Das erfordert auch ungewöhnliche Denkansätze: "Die IHK wirbt dafür, in einem Logistikkonzept für das Land auch zum Beispiel die nach der Braunkohleförderung frei werdenden Flächen einzubeziehen", sagt Berghausen. Kein Anwohner will Lkw-Verkehr in der Nachbarschaft. Aber alle wollen frische Erdbeeren, auch außerhalb der Saison Berghausens Idee zur Umwidmung hat Charme, denn viele Bürger reagieren kritisch, sobald es um die Ansiedlung eines neuen Logistikers in ihrer unmittelbaren Nähe geht. Die Sorge ist groß, dass der Lkw-Verkehr in der Ortschaft sprunghaft ansteigt, ein unattraktives Hochregallager das Stadtbild verschandelt und allenfalls niedrig bezahlte Stellen geschaffen werden.

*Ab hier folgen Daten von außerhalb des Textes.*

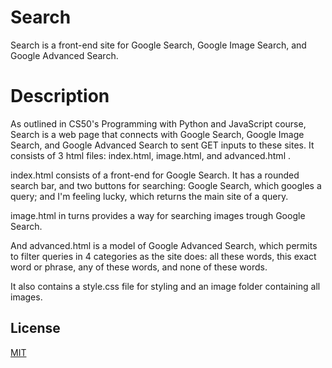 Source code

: # Search

Search is a front-end site for Google Search, Google Image Search, and Google Advanced Search. 

# Description

As outlined in CS50's Programming with Python and JavaScript course,  Search is a web page that connects with Google Search, Google Image Search, and Google Advanced Search to sent GET inputs to these sites. It consists of 3 html files: index.html, image.html, and advanced.html .

index.html consists of a front-end for Google Search. It has a rounded search bar, and two buttons for searching: Google Search, which googles a query; and I'm feeling lucky, which returns the main site of a query. 

image.html in turns provides a way for searching images trough Google Search.

And advanced.html is a model of Google Advanced Search, which permits to filter queries in 4 categories as the site does: all these words, this exact word or phrase, any of these words, and none of these words.

It also contains a style.css file for styling and an image folder containing all images.


## License
[MIT](https://choosealicense.com/licenses/mit/)
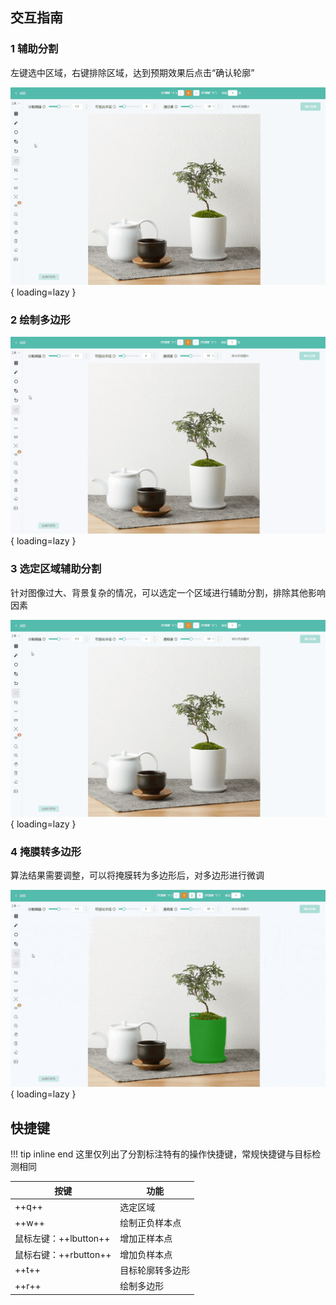 ## 交互指南
### 1 辅助分割

左键选中区域，右键排除区域，达到预期效果后点击“确认轮廓”

![img](../assets/images/3dzyj2.gif){ loading=lazy }

### 2 绘制多边形

![img](../assets/images/4tfr0f.gif){ loading=lazy }

### 3 选定区域辅助分割

针对图像过大、背景复杂的情况，可以选定一个区域进行辅助分割，排除其他影响因素

![img](../assets/images/3upzou.gif){ loading=lazy }

### 4 掩膜转多边形

算法结果需要调整，可以将掩膜转为多边形后，对多边形进行微调

![img](../assets/images/iiqrni.gif){ loading=lazy }

## 快捷键
!!! tip inline end
    这里仅列出了分割标注特有的操作快捷键，常规快捷键与目标检测相同

| 按键                  | 功能             |
| --------------------- | ---------------- |
| ++q++                 | 选定区域         |
| ++w++                 | 绘制正负样本点   |
| 鼠标左键：++lbutton++ | 增加正样本点     |
| 鼠标右键：++rbutton++ | 增加负样本点     |
| ++t++                 | 目标轮廓转多边形 |
| ++r++                 | 绘制多边形       |
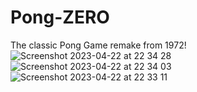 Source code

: # Pong-ZERO
The classic Pong Game remake from 1972!
![Screenshot 2023-04-22 at 22 34 28](https://user-images.githubusercontent.com/37886897/233817766-7f55e1eb-4018-415d-9f93-7e47e1843509.png)
![Screenshot 2023-04-22 at 22 34 03](https://user-images.githubusercontent.com/37886897/233817768-3593d6b7-fb54-474b-8009-a85dd95a9529.png)
![Screenshot 2023-04-22 at 22 33 11](https://user-images.githubusercontent.com/37886897/233817769-34b808ab-9b4e-4b7f-a665-7e41876d865a.png)
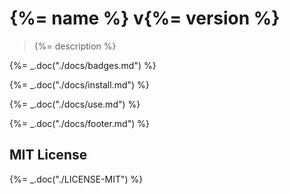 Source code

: # {%= name %} v{%= version %}

> {%= description %}

{%= _.doc("./docs/badges.md") %}

{%= _.doc("./docs/install.md") %}

{%= _.doc("./docs/use.md") %}

{%= _.doc("./docs/footer.md") %}

## MIT License

{%= _.doc("./LICENSE-MIT") %}
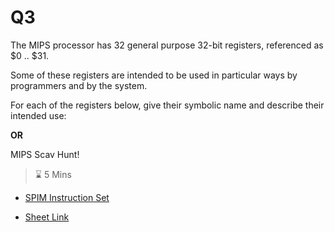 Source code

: Q3
==========================================

The MIPS processor has 32 general purpose 32-bit registers,
referenced as $0 .. $31.

Some of these registers are intended to be used in particular
ways by programmers and by the system.

For each of the registers below,
give their symbolic name and describe their intended use:

**OR**

MIPS Scav Hunt!

> ⌛ 5 Mins

- [SPIM Instruction Set](https://cgi.cse.unsw.edu.au/~cs1521/22T1/resources/mips-guide.html)

- [Sheet Link](https://docs.google.com/spreadsheets/d/1HYjHg2ZYQ63Q47F3-mBBoUf0LqpRgEf8zSlIN2MWvOc/edit#gid=0)
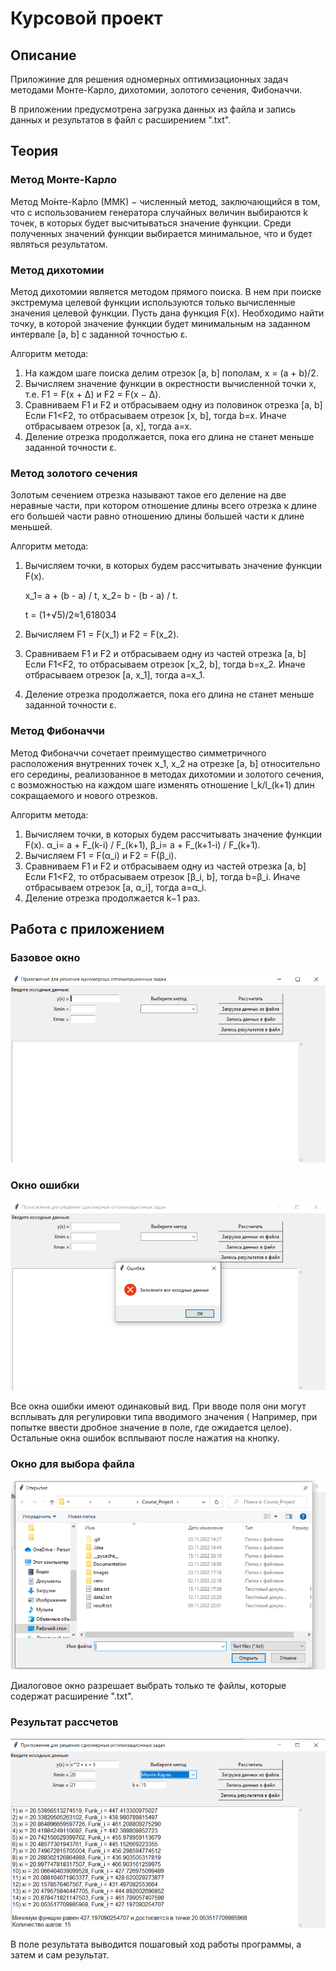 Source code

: # Курсовой проект

## Описание

Приложиние для решения одномерных оптимизационных задач методами Монте-Карло, дихотомии, золотого сечения, Фибоначчи.

В приложении предусмотрена загрузка данных из файла и запись данных и результатов в файл с расширением ".txt".

## Теория

### Метод Монте-Карло

Метод Мо́нте-Ка́рло (ММК) − численный метод, заключающийся в том, что с использованием генератора случайных величин
выбираются k точек, в которых будет высчитываться значение функции. Среди полученных значений функции выбирается
минимальное, что и будет являться результатом.

### Метод дихотомии

Метод дихотомии является методом прямого поиска. В нем при поиске экстремума целевой функции используются только
вычисленные значения целевой функции. Пусть дана функция F(x). Необходимо найти точку, в которой значение функции будет
минимальным на заданном интервале [a, b] с заданной точностью ε.

Алгоритм метода:

1. На каждом шаге поиска делим отрезок [a, b] пополам, x = (a + b)/2.
2. Вычисляем значение функции в окрестности вычисленной точки x, т.е. F1 = F(x + Δ) и F2 = F(x − Δ).
3. Сравниваем F1 и F2 и отбрасываем одну из половинок отрезка [a, b]
   Если F1<F2, то отбрасываем отрезок [x, b], тогда b=x. Иначе отбрасываем отрезок [a, x], тогда a=x.
4. Деление отрезка продолжается, пока его длина не станет меньше заданной точности ε.

### Метод золотого сечения

Золотым сечением отрезка называют такое его деление на две неравные части, при котором отношение длины всего отрезка к
длине его большей части равно отношению длины большей части к длине меньшей.

Алгоритм метода:

1. Вычисляем точки, в которых будем рассчитывать значение функции F(x).

   x_1= a + (b - a) / t, x_2= b - (b - a) / t.

   t = (1+√5)/2≈1,618034
2. Вычисляем F1 = F(x_1) и F2 = F(x_2).
3. Сравниваем F1 и F2 и отбрасываем одну из частей отрезка [a, b]
   Если F1<F2, то отбрасываем отрезок [x_2, b], тогда b=x_2. Иначе отбрасываем отрезок [a, x_1], тогда a=x_1.
4. Деление отрезка продолжается, пока его длина не станет меньше заданной точности ε.

### Метод Фибоначчи

Метод Фибоначчи сочетает преимущество симметричного расположения внутренних точек x_1, x_2 на отрезке [а, b]
относительно его середины, реализованное в методах дихотомии и золотого сечения, с возможностью на каждом шаге изменять
отношение l_k/l_(k+1) длин сокращаемого и нового отрезков. 

Алгоритм метода:
1. Вычисляем точки, в которых будем рассчитывать значение функции F(x). α_i= a + F_(k-i)  / F_(k+1), β_i= a + F_(k+1-i)  /
F_(k+1). 
2. Вычисляем F1 = F(α_i) и F2 = F(β_i). 
3. Сравниваем F1 и F2 и отбрасываем одну из частей отрезка [a, b]
Если F1<F2, то отбрасываем отрезок [β_i, b], тогда b=β_i. Иначе отбрасываем отрезок [a, α_i], тогда a=α_i. 
4. Деление отрезка продолжается k−1 раз.

## Работа с приложением

### Базовое окно

![](Images/BaseWindow.png)

### Окно ошибки

![](Images/Error.png)

Все окна ошибки имеют одинаковый вид. При вводе поля они могут всплывать для регулировки типа вводимого значения (
Например, при попытке ввести дробное значение в поле, где ожидается целое). Остальные окна ошибок всплывают после
нажатия на кнопку.

### Окно для выбора файла

![](Images/Choose.png)

Диалоговое окно разрешает выбрать только те файлы, которые содержат расширение ".txt".

### Результат рассчетов

![](Images/Result.png)

В поле результата выводится пошаговый ход работы программы, а затем и сам результат. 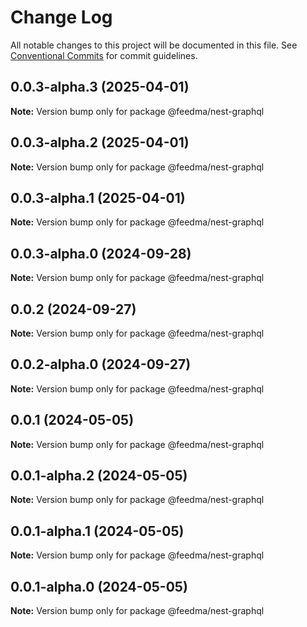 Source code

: # Change Log

All notable changes to this project will be documented in this file.
See [Conventional Commits](https://conventionalcommits.org) for commit guidelines.

## 0.0.3-alpha.3 (2025-04-01)

**Note:** Version bump only for package @feedma/nest-graphql





## 0.0.3-alpha.2 (2025-04-01)

**Note:** Version bump only for package @feedma/nest-graphql





## 0.0.3-alpha.1 (2025-04-01)

**Note:** Version bump only for package @feedma/nest-graphql





## 0.0.3-alpha.0 (2024-09-28)

**Note:** Version bump only for package @feedma/nest-graphql





## 0.0.2 (2024-09-27)

**Note:** Version bump only for package @feedma/nest-graphql





## 0.0.2-alpha.0 (2024-09-27)

**Note:** Version bump only for package @feedma/nest-graphql





## 0.0.1 (2024-05-05)

**Note:** Version bump only for package @feedma/nest-graphql





## 0.0.1-alpha.2 (2024-05-05)

**Note:** Version bump only for package @feedma/nest-graphql





## 0.0.1-alpha.1 (2024-05-05)

**Note:** Version bump only for package @feedma/nest-graphql





## 0.0.1-alpha.0 (2024-05-05)

**Note:** Version bump only for package @feedma/nest-graphql
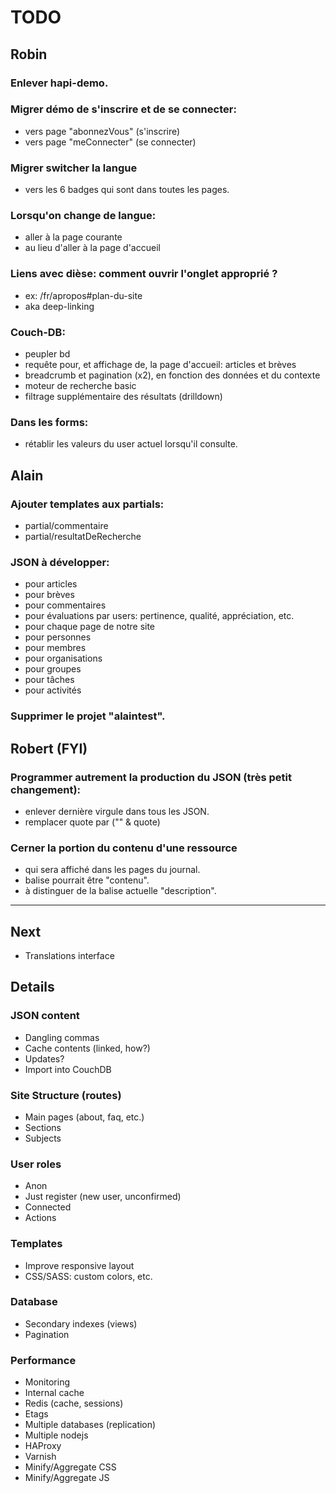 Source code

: # TODO

## Robin

### Enlever hapi-demo.

### Migrer démo de s'inscrire et de se connecter:
* vers page "abonnezVous" (s'inscrire)
* vers page "meConnecter" (se connecter)

### Migrer switcher la langue
* vers les 6 badges qui sont dans toutes les pages.

### Lorsqu'on change de langue:
* aller à la page courante
* au lieu d'aller à la page d'accueil

### Liens avec dièse: comment ouvrir l'onglet approprié ?
* ex: /fr/apropos#plan-du-site
* aka deep-linking

### Couch-DB:
* peupler bd
* requête pour, et affichage de, la page d'accueil: articles et brèves
* breadcrumb et pagination (x2), en fonction des données et du contexte
* moteur de recherche basic
* filtrage supplémentaire des résultats (drilldown)

### Dans les forms:
* rétablir les valeurs du user actuel lorsqu'il consulte.

## Alain

### Ajouter templates aux partials:
* partial/commentaire
* partial/resultatDeRecherche

### JSON à développer:
* pour articles
* pour brèves
* pour commentaires
* pour évaluations par users: pertinence, qualité, appréciation, etc.
* pour chaque page de notre site
* pour personnes
* pour membres
* pour organisations
* pour groupes
* pour tâches
* pour activités

### Supprimer le projet "alaintest".

## Robert (FYI)

### Programmer autrement la production du JSON (très petit changement):
* enlever dernière virgule dans tous les JSON.
* remplacer quote par ("\" & quote)

### Cerner la portion du contenu d'une ressource
* qui sera affiché dans les pages du journal.
* balise pourrait être "contenu".
* à distinguer de la balise actuelle "description".

----

## Next
* Translations interface

## Details
### JSON content
* Dangling commas
* Cache contents (linked, how?)
* Updates?
* Import into CouchDB

### Site Structure (routes)
* Main pages (about, faq, etc.)
* Sections
* Subjects

### User roles
* Anon
* Just register (new user, unconfirmed)
* Connected
* Actions

### Templates
* Improve responsive layout
* CSS/SASS: custom colors, etc.

### Database
* Secondary indexes (views)
* Pagination

### Performance
* Monitoring
* Internal cache
* Redis (cache, sessions)
* Etags
* Multiple databases (replication)
* Multiple nodejs
* HAProxy
* Varnish
* Minify/Aggregate CSS
* Minify/Aggregate JS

Bürgerwiderstände gegen Großprojekte

Berghausen verlangt in der Debatte um solche Neuansiedlungen mehr Weitsicht: "Der Bürger will zwar außerhalb der Saison frische Erdbeeren im Supermarktregal haben, wenn die vielen Lkw dafür aber durch die Gemeinden rollen, ist der Aufschrei groß." Natürlich seien die Zeiten vorbei, in denen der Planungsdezernent erst einmal mit Investoren über den Bau eines Hochregallagers verhandele und die Bürger dann vor vollendete Tatsachen stelle. "Die Menschen müssen früh erfahren, was auf sie zukommt. Die Unternehmen müssen aber auch klar benennen, welche Nachteile entstehen, wenn wichtige Projekte nicht realisiert werden können", sagt der IHK-Hauptgeschäftsführer.

Angesprochen auf den Widerstand aus der Bevölkerung gegen Großprojekte bemüht Logistiker Ostrowski noch einmal die A1-Brücke bei Leverkusen. Dort gebe es 13 Bürgerinitiativen, die den Bau behindern oder gar stoppen wollen. "So befördert man mit zum Teil abwegigen Forderungen den Verkehrskollaps eines ganzen Landes." Seine Forderung ist sogar noch radikaler: Der Staat müsse in diesem Fall auch die Bürgerrechte einschränken. "Unser Verband hat deshalb schon einmal vorgeschlagen, lebenswichtige Infrastruktur mit einer Art 'Notstandsverordnung‘ durchzusetzen, wenn dies rechtlich machbar wäre."

Ob sich ein solch radikaler Vorschlag durchsetzt, ist fraglich. Den Verantwortlichen bleiben also nur Argumente: etwa das Arbeitskräftepotenzial der Branche. Dieses betrage Schätzungen zufolge bis zu 60 000 Stellen, sagt Berghausen. "Zwar sind die Berufsanforderungen in den vergangenen Jahren gestiegen." Der klassische Lagerarbeiter weiche zunehmend Arbeitskräften, die IT-Fähigkeiten besitzen müssten. Dennoch sei der Einstieg in den Job niedrigschwellig. "Wenn wir Langzeitarbeitslose zurück in den Job bringen wollen, dann wäre die Logistik ein guter Startpunkt", sagt er.